ABOUT THIS EXERCISE: Below are lines of data, and only some are wanted. Please repeat exactly those from the line that has "In this configuration, Mercurial" through the line that has "Additionally, you can".

Records excerpted from a collection:
####
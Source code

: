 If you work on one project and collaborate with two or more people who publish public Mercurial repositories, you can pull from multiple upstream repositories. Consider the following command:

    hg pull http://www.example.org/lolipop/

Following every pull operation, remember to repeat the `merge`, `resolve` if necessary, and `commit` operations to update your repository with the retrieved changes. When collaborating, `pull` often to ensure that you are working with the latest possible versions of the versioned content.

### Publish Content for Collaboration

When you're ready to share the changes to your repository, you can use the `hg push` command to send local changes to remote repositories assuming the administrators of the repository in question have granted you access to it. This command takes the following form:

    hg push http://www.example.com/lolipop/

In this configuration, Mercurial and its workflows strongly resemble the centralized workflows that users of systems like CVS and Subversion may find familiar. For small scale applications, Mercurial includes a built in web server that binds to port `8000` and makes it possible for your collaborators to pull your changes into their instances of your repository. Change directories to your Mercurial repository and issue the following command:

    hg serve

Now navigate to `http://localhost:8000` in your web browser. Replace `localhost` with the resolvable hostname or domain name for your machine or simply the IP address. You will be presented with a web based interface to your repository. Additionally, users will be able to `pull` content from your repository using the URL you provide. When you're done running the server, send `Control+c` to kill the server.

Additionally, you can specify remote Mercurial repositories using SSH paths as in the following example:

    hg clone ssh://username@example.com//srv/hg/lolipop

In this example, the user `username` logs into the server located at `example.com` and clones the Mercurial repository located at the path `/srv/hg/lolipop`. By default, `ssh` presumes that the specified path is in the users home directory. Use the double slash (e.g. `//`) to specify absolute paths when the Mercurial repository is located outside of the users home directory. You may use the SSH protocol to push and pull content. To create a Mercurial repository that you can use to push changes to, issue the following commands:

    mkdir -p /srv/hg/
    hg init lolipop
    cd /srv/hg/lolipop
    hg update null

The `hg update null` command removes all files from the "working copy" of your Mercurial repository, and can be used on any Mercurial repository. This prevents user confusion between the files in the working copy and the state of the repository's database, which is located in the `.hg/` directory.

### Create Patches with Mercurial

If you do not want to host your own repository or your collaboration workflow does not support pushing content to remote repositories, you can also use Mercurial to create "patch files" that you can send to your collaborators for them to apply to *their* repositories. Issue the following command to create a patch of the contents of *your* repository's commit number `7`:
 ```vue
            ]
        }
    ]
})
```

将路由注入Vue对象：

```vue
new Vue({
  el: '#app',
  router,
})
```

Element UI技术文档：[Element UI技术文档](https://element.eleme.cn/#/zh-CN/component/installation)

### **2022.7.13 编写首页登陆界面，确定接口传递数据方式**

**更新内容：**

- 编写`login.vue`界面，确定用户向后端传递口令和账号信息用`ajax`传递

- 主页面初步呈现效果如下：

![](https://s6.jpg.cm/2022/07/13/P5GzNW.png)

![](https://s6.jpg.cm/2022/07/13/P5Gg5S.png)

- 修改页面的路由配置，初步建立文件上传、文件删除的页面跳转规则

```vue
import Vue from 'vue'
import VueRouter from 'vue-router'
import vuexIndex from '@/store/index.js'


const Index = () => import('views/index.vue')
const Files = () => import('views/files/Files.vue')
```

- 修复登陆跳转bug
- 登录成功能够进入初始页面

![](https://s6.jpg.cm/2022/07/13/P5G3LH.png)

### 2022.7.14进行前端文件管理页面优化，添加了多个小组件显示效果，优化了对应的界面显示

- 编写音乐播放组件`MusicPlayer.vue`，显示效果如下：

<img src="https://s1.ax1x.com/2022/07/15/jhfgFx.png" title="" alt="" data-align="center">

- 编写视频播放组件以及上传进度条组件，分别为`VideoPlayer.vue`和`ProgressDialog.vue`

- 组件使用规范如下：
####
ANSWER SPACE:
In this configuration, Mercurial and its workflows strongly resemble the centralized workflows that users of systems like CVS and Subversion may find familiar. For small scale applications, Mercurial includes a built in web server that binds to port `8000` and makes it possible for your collaborators to pull your changes into their instances of your repository. Change directories to your Mercurial repository and issue the following command:

    hg serve

Now navigate to `http://localhost:8000` in your web browser. Replace `localhost` with the resolvable hostname or domain name for your machine or simply the IP address. You will be presented with a web based interface to your repository. Additionally, users will be able to `pull` content from your repository using the URL you provide. When you're done running the server, send `Control+c` to kill the server.

Additionally, you can specify remote Mercurial repositories using SSH paths as in the following example:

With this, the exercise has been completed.